-------- Data extract --------

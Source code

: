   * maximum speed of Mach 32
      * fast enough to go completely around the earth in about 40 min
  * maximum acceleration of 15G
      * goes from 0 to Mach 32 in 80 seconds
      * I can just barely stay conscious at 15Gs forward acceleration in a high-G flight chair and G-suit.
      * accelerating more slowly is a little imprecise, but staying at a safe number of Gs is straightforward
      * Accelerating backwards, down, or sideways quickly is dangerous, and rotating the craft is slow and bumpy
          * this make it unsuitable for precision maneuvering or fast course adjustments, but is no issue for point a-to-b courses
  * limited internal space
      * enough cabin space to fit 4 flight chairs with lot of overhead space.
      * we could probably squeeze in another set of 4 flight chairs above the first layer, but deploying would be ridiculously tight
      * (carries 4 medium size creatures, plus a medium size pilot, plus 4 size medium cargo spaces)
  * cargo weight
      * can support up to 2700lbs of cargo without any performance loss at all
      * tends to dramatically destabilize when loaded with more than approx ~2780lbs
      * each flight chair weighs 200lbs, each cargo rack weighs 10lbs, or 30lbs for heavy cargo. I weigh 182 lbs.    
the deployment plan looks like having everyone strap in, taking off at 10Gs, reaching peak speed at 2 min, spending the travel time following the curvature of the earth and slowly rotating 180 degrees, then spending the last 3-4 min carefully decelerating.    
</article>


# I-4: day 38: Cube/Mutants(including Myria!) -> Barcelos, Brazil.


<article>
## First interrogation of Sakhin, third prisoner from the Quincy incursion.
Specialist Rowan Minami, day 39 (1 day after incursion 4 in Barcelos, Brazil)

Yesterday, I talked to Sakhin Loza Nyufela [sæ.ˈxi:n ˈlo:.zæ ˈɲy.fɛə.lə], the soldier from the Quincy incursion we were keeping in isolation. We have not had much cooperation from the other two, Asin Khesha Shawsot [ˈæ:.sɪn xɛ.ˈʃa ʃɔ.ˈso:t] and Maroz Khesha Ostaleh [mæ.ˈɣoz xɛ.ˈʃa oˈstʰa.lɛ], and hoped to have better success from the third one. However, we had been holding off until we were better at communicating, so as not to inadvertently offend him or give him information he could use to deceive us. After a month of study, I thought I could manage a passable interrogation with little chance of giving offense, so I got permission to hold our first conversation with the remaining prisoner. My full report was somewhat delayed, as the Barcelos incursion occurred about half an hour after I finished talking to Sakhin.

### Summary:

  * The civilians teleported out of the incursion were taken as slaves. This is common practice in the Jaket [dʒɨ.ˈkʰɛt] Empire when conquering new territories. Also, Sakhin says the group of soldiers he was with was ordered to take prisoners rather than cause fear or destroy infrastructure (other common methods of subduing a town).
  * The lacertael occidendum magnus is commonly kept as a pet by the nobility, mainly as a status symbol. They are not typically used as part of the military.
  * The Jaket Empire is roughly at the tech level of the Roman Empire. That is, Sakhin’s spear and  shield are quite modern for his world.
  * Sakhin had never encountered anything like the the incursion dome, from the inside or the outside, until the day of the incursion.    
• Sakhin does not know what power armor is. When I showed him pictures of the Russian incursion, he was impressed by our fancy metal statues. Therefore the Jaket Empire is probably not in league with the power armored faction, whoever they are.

--------

All that is needed is the exact run of lines above from the line containing "chair and G-suit." through the line containing "limited internal space", both of them included.

Solution for this problem
      * I can just barely stay conscious at 15Gs forward acceleration in a high-G flight chair and G-suit.
      * accelerating more slowly is a little imprecise, but staying at a safe number of Gs is straightforward
      * Accelerating backwards, down, or sideways quickly is dangerous, and rotating the craft is slow and bumpy
          * this make it unsuitable for precision maneuvering or fast course adjustments, but is no issue for point a-to-b courses
  * limited internal space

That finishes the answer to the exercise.